* Marc Perkel wrote (12/07/06 18:30):
Catchy subject line eh?
OK - so what I mean by this is that I now use SA for about 5% of all
incoming email. The reaso of spam is rejected before I get to SA through
a fairly large number of tricks that allow me to determine with near
100% accuracy things that are spam. It is none mostly through behavior
and karma related lists. Being host blacklisted or URI blacklisted.
I don't know if it's relevant to Marc's point, but it seems to me that
if SA was reduced to network checks only it would still be a very good
blocker of spam. And perhaps what Marc is doing is, more or less, moving
SA's network checks into the MTA and using them to reject rather than
just score.
I suppose something similar would be to score all the URIBL rules and
RCVD_IN rules high, and abandon the traditional regex rules.
Network checks are easily the most hit spam rules in SA anyway.
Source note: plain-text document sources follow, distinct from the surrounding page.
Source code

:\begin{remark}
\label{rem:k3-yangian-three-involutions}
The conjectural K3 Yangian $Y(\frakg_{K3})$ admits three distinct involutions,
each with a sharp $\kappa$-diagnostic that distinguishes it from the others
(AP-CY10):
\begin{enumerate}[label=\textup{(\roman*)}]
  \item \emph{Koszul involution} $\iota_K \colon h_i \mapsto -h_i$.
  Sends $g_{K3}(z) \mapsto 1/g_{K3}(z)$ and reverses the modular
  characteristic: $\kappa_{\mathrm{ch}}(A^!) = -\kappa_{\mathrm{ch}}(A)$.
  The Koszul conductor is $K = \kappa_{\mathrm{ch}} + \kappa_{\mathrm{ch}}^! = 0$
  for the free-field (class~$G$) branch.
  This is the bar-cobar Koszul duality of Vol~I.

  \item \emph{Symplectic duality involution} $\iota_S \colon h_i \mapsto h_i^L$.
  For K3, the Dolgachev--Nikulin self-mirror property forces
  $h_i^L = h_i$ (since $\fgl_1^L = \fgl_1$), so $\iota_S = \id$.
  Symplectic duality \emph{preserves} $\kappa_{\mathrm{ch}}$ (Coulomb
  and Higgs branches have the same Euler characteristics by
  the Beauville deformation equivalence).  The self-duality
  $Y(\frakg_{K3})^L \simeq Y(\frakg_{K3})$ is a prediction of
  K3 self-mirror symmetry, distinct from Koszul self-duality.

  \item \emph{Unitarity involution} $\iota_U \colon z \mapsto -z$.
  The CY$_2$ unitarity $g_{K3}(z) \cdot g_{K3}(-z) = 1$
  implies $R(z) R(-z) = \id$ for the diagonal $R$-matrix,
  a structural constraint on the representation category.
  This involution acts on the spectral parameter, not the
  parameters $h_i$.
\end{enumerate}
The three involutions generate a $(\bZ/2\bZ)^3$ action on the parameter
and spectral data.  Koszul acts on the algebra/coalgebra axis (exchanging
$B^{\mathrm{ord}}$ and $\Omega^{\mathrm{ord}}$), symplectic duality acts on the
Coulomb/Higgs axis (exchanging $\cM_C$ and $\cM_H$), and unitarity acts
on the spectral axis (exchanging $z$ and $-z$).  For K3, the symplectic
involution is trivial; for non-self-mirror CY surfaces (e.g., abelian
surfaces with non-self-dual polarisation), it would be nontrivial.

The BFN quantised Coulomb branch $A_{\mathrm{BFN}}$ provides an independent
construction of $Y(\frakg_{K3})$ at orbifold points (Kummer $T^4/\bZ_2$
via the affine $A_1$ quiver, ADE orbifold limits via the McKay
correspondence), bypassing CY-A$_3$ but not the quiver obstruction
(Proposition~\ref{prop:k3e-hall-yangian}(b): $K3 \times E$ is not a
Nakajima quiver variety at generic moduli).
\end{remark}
Here's a
bit of sa-stats for spam on a machine I look after (the MTA blocks based
on sbl-xbl.spamhaus.org before anything gets to SA, so that's not
represented here):
1 BAYES_99
2 URIBL_BLACK
3 URIBL_SBL
4 URIBL_JP_SURBL
5 URIBL_OB_SURBL
6 RCVD_IN_SORBS_DUL
7 RCVD_IN_NJABL_DUL
8 HTML_MESSAGE
9 FORGED_RCVD_HELO
10 URIBL_SC_SURBL
11 URIBL_WS_SURBL
12 SARE_MLB_Stock6
13 URIBL_AB_SURBL
14 SARE_MLB_Stock1
15 STOCK_NAME_FVGT1
Of course that 5% is very important because that is where I get the
data for the other tests that allow me to bypass filtering.
Even this isn't necessarily so. Data for network tests can be collected
automatically, by trapping spammers who trawl the web/usenet for
addresses, those who scan for open port 25s, or those who try high MX's.
So at least some useful data can be collected without SA, or even human
intervention.
But - I
want you all to start thinking of a new way to look at spam
filtering.
I'm not sure this is a "new way to look at spam filtering", but I agree
that content testing against regular expressions is increasingly looking
like a crude and easily-outwitted technique compared to dns tests. Bayes
is still good, though.